◆ EXERCISE INSTRUCTIONS:
Could you reproduce the lines below from the one with "The worksheets are" through the one with "( ) Improve instructions."? Keep both ends and add nothing.

◆ DATASET EXTRACT:
···

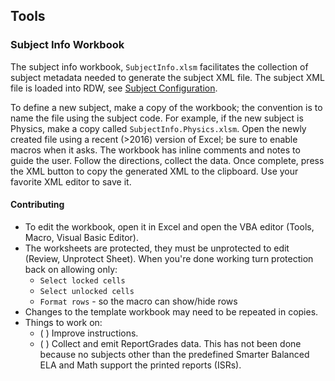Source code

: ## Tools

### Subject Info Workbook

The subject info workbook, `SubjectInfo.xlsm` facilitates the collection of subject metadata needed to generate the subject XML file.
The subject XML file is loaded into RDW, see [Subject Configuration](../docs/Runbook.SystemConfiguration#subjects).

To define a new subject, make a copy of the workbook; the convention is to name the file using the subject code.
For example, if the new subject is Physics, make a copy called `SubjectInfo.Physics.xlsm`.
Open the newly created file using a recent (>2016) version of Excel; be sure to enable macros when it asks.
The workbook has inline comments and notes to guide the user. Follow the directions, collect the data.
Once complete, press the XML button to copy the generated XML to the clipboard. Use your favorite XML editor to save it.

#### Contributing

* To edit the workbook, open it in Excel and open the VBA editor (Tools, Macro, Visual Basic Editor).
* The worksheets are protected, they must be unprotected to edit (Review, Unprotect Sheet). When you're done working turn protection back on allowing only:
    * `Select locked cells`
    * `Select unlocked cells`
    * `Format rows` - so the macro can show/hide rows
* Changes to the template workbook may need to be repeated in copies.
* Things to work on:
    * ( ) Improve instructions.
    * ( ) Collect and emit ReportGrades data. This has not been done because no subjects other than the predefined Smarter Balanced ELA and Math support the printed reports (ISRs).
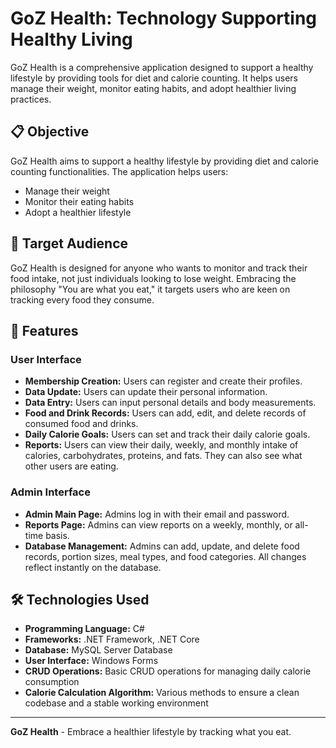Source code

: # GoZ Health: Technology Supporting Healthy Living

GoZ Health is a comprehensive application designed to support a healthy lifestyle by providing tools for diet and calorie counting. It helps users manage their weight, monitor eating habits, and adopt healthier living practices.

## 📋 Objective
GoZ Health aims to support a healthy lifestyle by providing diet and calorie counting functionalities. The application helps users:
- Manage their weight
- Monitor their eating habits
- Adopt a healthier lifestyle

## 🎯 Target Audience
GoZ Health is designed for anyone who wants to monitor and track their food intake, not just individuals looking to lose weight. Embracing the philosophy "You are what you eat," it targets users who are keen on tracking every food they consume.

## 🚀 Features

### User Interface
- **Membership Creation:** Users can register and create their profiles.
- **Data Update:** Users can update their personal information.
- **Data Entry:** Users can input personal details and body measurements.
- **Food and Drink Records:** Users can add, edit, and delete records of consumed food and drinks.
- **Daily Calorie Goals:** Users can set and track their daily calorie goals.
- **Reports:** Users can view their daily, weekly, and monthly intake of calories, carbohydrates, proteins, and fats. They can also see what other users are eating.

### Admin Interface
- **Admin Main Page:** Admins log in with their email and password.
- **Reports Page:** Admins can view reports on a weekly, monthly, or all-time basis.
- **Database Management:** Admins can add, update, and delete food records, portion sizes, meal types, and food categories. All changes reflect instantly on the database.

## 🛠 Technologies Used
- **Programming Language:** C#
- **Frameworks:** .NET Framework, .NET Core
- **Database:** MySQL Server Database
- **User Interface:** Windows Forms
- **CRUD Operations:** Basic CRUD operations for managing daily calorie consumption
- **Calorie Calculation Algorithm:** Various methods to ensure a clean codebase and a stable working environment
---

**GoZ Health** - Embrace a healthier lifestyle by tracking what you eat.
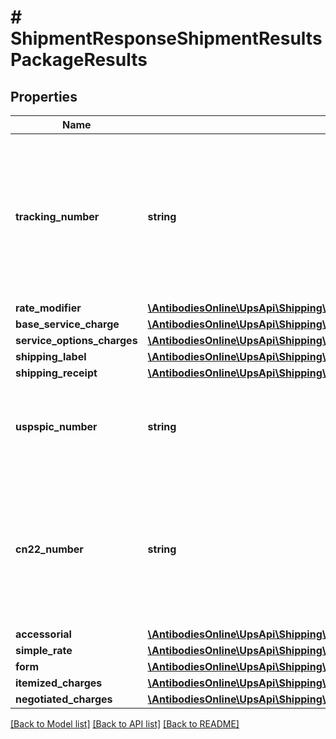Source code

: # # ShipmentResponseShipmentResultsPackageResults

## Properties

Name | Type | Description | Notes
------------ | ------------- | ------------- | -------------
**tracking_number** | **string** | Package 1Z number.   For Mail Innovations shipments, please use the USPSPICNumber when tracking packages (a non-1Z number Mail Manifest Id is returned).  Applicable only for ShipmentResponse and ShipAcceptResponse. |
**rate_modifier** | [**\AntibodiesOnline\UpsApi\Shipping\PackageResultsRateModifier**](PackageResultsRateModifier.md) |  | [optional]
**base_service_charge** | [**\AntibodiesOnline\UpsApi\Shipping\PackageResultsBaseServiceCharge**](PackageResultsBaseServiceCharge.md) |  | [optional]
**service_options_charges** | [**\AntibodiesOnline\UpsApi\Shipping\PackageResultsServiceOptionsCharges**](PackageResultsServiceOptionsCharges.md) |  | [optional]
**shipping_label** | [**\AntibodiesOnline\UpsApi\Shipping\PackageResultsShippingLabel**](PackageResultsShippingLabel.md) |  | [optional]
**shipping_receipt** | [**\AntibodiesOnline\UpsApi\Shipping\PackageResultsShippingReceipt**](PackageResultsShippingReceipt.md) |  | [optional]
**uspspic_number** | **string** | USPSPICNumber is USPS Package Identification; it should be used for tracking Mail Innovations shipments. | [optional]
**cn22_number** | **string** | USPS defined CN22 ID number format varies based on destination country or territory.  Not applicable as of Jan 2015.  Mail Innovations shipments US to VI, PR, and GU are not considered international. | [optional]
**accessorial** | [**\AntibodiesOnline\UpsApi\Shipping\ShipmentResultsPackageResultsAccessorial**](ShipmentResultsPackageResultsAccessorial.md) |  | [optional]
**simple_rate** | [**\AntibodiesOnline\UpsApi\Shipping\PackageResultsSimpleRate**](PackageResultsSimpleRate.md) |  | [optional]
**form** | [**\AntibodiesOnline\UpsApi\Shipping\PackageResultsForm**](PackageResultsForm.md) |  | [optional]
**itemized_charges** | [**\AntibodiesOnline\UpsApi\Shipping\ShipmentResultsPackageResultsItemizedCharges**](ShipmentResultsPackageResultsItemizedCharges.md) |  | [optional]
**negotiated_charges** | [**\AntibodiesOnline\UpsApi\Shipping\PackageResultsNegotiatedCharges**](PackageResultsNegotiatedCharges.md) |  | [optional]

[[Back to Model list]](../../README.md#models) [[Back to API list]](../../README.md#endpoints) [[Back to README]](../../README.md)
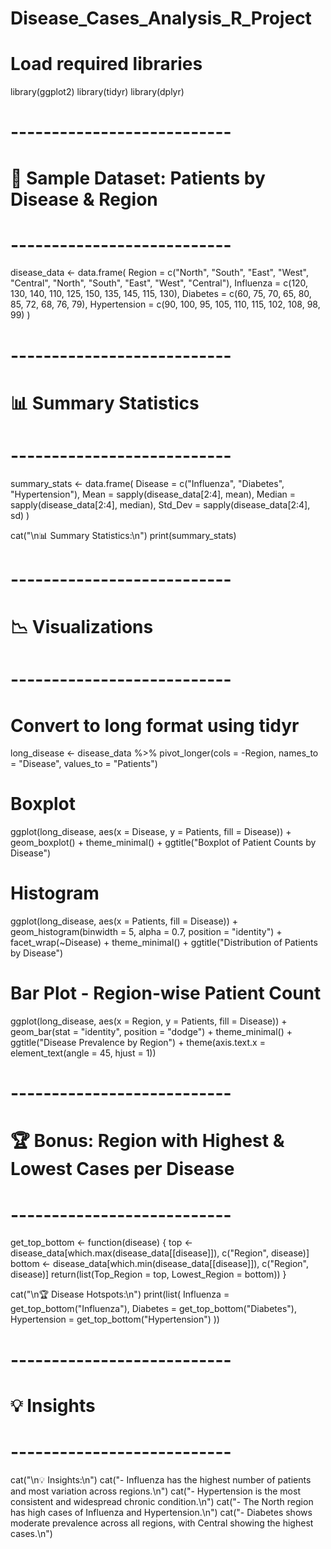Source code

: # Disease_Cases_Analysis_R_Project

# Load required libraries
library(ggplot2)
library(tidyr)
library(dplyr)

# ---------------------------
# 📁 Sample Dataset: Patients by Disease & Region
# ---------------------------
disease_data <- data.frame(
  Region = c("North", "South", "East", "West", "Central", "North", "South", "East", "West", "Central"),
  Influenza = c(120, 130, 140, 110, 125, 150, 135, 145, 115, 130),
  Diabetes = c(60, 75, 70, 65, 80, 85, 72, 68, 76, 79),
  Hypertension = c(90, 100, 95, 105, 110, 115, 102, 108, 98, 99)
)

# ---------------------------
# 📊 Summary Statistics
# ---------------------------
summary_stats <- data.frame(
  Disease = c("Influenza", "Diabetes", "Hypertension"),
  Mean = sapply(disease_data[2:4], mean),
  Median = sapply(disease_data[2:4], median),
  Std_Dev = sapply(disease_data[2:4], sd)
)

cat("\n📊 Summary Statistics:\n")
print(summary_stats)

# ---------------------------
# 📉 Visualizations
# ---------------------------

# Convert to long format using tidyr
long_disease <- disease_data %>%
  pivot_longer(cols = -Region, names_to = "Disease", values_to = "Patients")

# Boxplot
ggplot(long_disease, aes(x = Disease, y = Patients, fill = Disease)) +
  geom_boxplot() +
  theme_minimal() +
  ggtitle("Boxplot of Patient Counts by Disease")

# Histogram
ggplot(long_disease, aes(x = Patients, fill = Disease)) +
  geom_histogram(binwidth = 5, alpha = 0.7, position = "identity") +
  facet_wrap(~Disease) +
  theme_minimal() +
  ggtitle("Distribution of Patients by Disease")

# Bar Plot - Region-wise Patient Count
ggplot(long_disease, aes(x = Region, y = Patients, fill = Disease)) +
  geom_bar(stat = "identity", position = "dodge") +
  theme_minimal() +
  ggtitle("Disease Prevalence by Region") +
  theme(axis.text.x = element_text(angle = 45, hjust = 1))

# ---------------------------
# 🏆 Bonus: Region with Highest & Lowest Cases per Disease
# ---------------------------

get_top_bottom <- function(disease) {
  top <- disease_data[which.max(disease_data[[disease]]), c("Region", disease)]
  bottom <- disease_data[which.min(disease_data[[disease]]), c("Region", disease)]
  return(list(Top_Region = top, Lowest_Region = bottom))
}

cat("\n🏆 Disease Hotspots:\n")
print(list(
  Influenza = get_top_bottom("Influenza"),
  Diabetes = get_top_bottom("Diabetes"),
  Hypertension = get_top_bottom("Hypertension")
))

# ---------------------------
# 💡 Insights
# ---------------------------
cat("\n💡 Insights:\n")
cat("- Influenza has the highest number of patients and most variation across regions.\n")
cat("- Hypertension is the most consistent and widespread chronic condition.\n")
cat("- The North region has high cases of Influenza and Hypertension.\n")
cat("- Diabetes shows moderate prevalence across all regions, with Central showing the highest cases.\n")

···

◆ EXPECTED OUTPUT:
* The worksheets are protected, they must be unprotected to edit (Review, Unprotect Sheet). When you're done working turn protection back on allowing only:
    * `Select locked cells`
    * `Select unlocked cells`
    * `Format rows` - so the macro can show/hide rows
* Changes to the template workbook may need to be repeated in copies.
* Things to work on:
    * ( ) Improve instructions.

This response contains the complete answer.